Un choc fiscal sans préavis

Comme les marins-pécheurs et les agriculteurs, les Travaux publics ont le droit de se servir de gazole rouge, du gazole non routier, vendu au prix d'un euro le litre. Mais avec la loi de Finances 2019, à partir du 1er janvier, eux seuls vont devoir faire le plein de leurs engins avec du gazole classique à 1,50 euro le litre, soit une hausse du prix de 50%.

Comment répercuter l'augmentation?

À l'image de Jean-Michel Buesa, PDG de l'entreprise du même nom, les patrons dénoncent un "choc fiscal", "une mesure brutale". Basée à Béziers, l'entreprise Buesa, spécialiste du terrassement, compte 500 salariés et 400 machines. "Pour nous, la hausse c'est 3 millions d'euros de manque à gagner sur un chiffre d'affaire de 90 millions."
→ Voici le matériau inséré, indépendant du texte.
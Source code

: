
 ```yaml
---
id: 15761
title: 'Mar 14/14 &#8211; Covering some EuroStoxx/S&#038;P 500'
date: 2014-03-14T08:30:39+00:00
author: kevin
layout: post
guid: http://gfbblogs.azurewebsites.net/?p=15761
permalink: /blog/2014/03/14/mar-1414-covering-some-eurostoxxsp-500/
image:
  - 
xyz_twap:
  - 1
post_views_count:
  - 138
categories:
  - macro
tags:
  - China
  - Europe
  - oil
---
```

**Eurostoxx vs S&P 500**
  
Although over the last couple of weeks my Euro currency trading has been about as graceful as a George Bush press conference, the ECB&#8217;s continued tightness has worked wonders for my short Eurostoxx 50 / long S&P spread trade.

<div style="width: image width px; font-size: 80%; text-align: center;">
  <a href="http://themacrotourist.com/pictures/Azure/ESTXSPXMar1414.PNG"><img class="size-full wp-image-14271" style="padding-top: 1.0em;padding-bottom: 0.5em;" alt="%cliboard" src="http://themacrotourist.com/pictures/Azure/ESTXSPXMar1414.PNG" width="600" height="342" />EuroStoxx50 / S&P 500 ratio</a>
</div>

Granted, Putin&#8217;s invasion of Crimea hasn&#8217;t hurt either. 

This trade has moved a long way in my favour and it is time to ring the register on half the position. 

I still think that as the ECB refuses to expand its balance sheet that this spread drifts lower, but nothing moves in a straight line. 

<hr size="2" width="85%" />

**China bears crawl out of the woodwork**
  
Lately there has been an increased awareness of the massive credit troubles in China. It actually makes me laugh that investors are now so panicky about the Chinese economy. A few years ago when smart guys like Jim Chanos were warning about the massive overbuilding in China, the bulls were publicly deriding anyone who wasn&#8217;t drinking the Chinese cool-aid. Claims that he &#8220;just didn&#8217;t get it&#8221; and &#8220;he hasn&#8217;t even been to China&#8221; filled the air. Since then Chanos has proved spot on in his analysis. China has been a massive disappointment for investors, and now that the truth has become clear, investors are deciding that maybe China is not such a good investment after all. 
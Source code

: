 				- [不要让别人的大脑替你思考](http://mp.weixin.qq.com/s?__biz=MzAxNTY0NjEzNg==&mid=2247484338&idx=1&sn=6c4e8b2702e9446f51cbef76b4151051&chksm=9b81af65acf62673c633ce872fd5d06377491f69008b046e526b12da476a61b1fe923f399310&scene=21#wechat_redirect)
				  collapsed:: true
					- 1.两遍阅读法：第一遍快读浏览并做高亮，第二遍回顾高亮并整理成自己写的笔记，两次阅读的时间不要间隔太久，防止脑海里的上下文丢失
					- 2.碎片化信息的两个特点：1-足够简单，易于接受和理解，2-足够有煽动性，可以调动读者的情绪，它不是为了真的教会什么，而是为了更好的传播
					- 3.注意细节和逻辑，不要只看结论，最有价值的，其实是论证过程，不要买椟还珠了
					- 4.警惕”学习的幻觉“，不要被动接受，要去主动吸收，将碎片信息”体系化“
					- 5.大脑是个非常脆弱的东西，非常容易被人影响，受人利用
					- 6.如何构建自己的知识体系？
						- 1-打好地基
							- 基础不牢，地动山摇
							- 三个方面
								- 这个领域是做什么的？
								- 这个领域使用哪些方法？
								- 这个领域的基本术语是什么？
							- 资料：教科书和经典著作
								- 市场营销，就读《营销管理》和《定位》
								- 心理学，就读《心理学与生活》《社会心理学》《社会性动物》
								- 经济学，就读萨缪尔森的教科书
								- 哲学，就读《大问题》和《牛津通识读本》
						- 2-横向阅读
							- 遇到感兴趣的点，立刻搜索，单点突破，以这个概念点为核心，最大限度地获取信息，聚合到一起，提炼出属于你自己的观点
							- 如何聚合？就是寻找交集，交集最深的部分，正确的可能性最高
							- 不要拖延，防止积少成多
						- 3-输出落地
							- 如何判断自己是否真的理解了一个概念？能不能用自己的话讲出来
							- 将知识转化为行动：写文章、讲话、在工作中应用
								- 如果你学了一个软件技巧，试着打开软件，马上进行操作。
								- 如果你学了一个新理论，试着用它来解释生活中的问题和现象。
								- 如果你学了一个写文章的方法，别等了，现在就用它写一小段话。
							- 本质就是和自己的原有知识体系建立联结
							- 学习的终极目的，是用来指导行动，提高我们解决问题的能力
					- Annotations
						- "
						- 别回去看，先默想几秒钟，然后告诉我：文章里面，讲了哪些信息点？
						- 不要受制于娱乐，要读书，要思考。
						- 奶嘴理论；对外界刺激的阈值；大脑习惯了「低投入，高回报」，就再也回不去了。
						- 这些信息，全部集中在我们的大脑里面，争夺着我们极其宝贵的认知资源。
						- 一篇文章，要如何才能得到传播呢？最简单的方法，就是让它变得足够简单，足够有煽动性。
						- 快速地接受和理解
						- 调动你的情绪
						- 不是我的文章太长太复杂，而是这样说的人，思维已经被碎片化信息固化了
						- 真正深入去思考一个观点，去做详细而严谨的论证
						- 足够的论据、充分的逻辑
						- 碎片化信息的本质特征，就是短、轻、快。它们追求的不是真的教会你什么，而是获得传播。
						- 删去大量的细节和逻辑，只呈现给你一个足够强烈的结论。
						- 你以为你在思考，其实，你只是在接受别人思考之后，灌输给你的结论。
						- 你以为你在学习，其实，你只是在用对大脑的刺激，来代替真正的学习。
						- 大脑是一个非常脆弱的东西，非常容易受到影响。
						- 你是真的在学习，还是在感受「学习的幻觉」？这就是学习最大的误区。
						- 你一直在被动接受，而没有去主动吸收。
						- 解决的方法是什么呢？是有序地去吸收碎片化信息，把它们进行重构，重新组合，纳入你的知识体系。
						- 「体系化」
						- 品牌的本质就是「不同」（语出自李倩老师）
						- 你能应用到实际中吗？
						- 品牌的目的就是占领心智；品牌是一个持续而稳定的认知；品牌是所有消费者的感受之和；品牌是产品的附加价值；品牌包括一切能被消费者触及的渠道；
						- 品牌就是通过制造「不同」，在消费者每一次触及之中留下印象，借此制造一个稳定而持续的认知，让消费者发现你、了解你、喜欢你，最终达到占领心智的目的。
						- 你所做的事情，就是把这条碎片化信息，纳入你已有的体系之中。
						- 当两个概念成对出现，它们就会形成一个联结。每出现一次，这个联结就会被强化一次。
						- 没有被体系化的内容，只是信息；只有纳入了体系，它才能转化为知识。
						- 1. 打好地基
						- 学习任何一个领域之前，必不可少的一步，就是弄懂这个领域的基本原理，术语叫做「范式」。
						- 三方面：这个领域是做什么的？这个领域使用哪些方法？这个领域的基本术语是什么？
Imaginez-vous, chez vous, si je fais votre terrassement de piscine et que je vous demande 100 euros de plus. Vous risquez de me dire non!- Jean-Michel Buesa, PDG

"Si le gouvernement veut absolument faire ça, pourquoi pas? Mais il faut au moins qu'il y ait une période d'adaptation pour qu'on puisse répercuter l'augmentation sur les factures et ça se fait en un mois ou deux." Florent Gianordoli, le secrétaire général de la Fédération régionale des Travaux publics Occitanie, n'est pas convaincu par l'argument écologique avancé par le gouvernement: "il n'y a que le prix qui augmente mais nos machines ne changent pas, il n'y a pas de solutions alternatives."